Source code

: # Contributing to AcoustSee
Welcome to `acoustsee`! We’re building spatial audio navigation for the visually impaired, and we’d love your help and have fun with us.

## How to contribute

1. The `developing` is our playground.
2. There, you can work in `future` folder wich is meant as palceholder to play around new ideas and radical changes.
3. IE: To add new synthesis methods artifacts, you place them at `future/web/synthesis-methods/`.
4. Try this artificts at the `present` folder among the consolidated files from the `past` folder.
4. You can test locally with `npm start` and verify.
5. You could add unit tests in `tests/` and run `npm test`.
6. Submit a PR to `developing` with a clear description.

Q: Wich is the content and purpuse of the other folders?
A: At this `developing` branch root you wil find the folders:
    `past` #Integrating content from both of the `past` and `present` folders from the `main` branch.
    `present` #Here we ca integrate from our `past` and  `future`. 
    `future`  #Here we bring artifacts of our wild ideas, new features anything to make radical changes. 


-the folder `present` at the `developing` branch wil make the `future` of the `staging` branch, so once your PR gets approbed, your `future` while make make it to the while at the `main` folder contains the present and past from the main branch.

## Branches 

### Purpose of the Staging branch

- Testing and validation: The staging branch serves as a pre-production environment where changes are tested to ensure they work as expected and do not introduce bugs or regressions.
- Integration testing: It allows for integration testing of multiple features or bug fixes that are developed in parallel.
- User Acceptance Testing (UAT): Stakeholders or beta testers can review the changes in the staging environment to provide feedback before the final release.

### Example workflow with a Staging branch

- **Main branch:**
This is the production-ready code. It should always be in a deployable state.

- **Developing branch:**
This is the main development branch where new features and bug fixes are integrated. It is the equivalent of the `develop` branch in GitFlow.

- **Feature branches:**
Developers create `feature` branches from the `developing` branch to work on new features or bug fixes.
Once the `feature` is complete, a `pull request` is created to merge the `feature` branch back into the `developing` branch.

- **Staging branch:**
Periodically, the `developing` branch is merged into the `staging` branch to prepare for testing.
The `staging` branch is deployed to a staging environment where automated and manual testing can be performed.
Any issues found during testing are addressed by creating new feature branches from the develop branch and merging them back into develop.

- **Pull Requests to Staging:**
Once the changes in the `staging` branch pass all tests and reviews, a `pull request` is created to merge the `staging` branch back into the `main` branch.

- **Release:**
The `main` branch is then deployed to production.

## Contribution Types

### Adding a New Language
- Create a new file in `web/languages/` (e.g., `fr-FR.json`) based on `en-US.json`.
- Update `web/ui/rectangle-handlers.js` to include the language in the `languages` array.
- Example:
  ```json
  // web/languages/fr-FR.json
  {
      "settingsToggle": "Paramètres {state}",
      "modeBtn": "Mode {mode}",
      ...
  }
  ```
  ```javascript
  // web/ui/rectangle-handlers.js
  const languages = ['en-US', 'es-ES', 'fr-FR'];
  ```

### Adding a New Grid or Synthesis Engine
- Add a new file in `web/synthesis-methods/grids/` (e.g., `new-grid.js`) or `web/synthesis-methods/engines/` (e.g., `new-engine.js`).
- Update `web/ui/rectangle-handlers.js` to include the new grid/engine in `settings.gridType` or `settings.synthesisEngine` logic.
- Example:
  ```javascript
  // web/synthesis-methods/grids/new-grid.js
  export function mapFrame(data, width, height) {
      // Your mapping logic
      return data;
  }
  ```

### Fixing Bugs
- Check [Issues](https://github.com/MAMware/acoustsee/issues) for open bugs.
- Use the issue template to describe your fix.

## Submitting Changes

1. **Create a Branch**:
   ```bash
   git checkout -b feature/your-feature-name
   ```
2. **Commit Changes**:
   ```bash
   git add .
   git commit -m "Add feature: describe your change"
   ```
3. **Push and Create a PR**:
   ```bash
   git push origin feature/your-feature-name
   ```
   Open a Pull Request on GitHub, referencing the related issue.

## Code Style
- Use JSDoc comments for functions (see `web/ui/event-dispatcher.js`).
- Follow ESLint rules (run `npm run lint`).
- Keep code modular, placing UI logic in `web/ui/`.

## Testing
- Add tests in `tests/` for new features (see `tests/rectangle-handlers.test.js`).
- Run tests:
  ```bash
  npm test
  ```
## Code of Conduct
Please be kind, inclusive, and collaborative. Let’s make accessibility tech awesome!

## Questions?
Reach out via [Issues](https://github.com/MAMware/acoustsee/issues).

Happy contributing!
-- -- --
WHAT TO PRODUCE: Your response should hold the lines from the first line of the entries above through the line with "is our playground.", each retyped exactly, and nothing else.

ANSWER SECTION:
Source code

: # Contributing to AcoustSee
Welcome to `acoustsee`! We’re building spatial audio navigation for the visually impaired, and we’d love your help and have fun with us.

## How to contribute

1. The `developing` is our playground.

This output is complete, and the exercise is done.